What happens to us when we die? What might the afterlife look like? For the ancient Greeks, the dead lived on, overseen by Hades in the Underworld. We read of famous sinners, such as Sisyphus, forever rolling his rock, and the fierce guard dog Kerberos, who was captured by Herakles. For mere mortals, ritual and religion offered possibilities for ensuring a happy existence in the beyond, and some of the richest evidence for beliefs about death comes from southern Italy, where the local Italic peoples engaged with Greek beliefs. Monumental funerary vases that accompanied the deceased were decorated with consolatory scenes from myth, and around forty preserve elaborate depictions of Hades’s domain.

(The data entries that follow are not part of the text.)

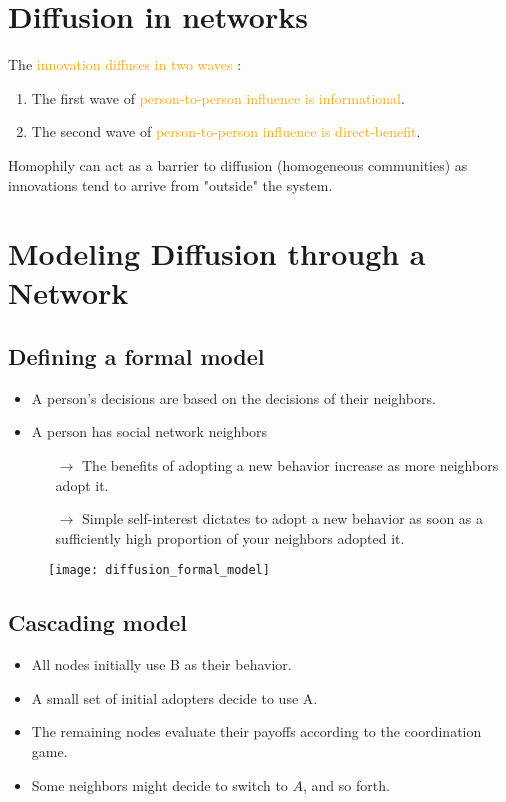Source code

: \section{Diffusion in networks}

The \textcolor{orange}{innovation diffuses in two waves} :
\begin{enumerate}
\item The first wave of \textcolor{orange}{person-to-person influence is informational}.
\item The second wave of \textcolor{orange}{person-to-person influence is direct-benefit}.
\end{enumerate}
Homophily can act as a barrier to diffusion (homogeneous communities) as innovations tend to arrive from "outside" the system.

\section{Modeling Diffusion through a Network}

\subsection{Defining a formal model}

\begin{itemize}
\item A person's decisions are based on the decisions of their neighbors.
\item A person has social network neighbors
	\begin{itemize}
	\item[$\rightarrow$] The benefits of adopting a new behavior increase as more neighbors adopt it.
	\item[$\rightarrow$] Simple self-interest dictates to adopt a new behavior as soon as a sufficiently high proportion of your neighbors adopted it.
	\end{itemize}
\end{itemize}

\begin{figure}[H]
    \centering
    \texttt{[image: diffusion\_formal\_model]}
\end{figure}

\subsection{Cascading model}

\begin{itemize}
\item All nodes initially use B as their behavior.
\item A small set of initial adopters decide to use A.
\item The remaining nodes evaluate their payoffs according to the coordination game.
\item Some neighbors might decide to switch to $A$, and so forth.
\end{itemize}

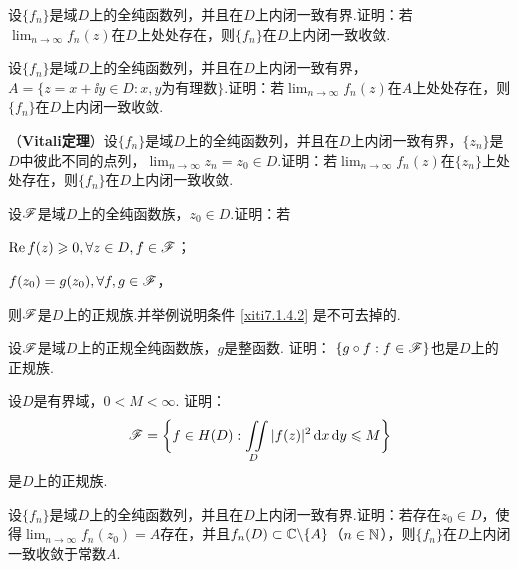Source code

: \begin{xiti}
  \item 设$\{f_n\}$是域$D$上的全纯函数列，并且在$D$上内闭一致有界.证明：若$\lim_{n\to\infty}f_n(z)$在$D$上处处存在，则$\{f_n\}$在$D$上内闭一致收敛.
  \item 设$\{f_n\}$是域$D$上的全纯函数列，并且在$D$上内闭一致有界，$A=\{z=x+\ii y\in D:x,y\text{为有理数}\}$.证明：若$\lim_{n\to\infty}f_n(z)$在$A$上处处存在，则$\{f_n\}$在$D$上内闭一致收敛.
  \item （\textbf{Vitali定理}）设$\{f_n\}$是域$D$上的全纯函数列，并且在$D$上内闭一致有界，$\{z_n\}$是$D$中彼此不同的点列，$\lim_{n\to\infty}z_n=z_0\in D$.证明：若$\lim_{n\to\infty}f_n(z)$在$\{z_n\}$上处处存在，则$\{f_n\}$在$D$上内闭一致收敛.
  \item 设$\mathscr F$是域$D$上的全纯函数族，$z_0\in D$.证明：若
    \begin{enuma}
      \item $\operatorname{Re} f(z)\geqslant0,\forall z\in D,f\in\mathscr F$；
      \item \label{xiti7.1.4.2}$f(z_0)=g(z_0),\forall f,g\in\mathscr F$，
    \end{enuma}
    则$\mathscr F$是$D$上的正规族.并举例说明条件 \ref{xiti7.1.4.2} 是不可去掉的.
  \item 设$\mathscr F$是域$D$上的正规全纯函数族，$g$是整函数. 证明：
    $\{g\circ f:f\in\mathscr F\}$也是$D$上的正规族.
  \item 设$D$是有界域，$0<M<\infty$. 证明：
    \[
      \mathscr F = \bigg\{f\in H(D):\iint\limits_D|f(z)|^2\mathop{}\!\mathrm dx\mathop{}\!\mathrm dy\leqslant M\bigg\}
    \]
    是$D$上的正规族.
  \item 设$\{f_n\}$是域$D$上的全纯函数列，并且在$D$上内闭一致有界.证明：若存在$z_0\in D$，使
    得$\lim_{n\to\infty}f_n(z_0)=A$存在，并且$f_n(D)\subset\mathbb C\backslash\{A\}$（$n\in\mathbb N$），则$\{f_n\}$在$D$上内闭一致收敛于常数$A$.
\end{xiti}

For the first time in over four decades, these compelling vase paintings are brought together in one volume, with detailed commentaries and ample illustrations. The catalogue is accompanied by a series of essays by leading experts in the field, which provides a framework for understanding these intriguing scenes and their contexts. Topics include attitudes toward the afterlife in Greek ritual and myth, inscriptions on leaves of gold that provided guidance for the deceased, funerary practices and religious beliefs in Apulia, and the importance accorded to Orpheus and Dionysos. Drawing from a variety of textual and archaeological sources, this volume is an essential source for anyone interested in religion and belief in the ancient Mediterranean.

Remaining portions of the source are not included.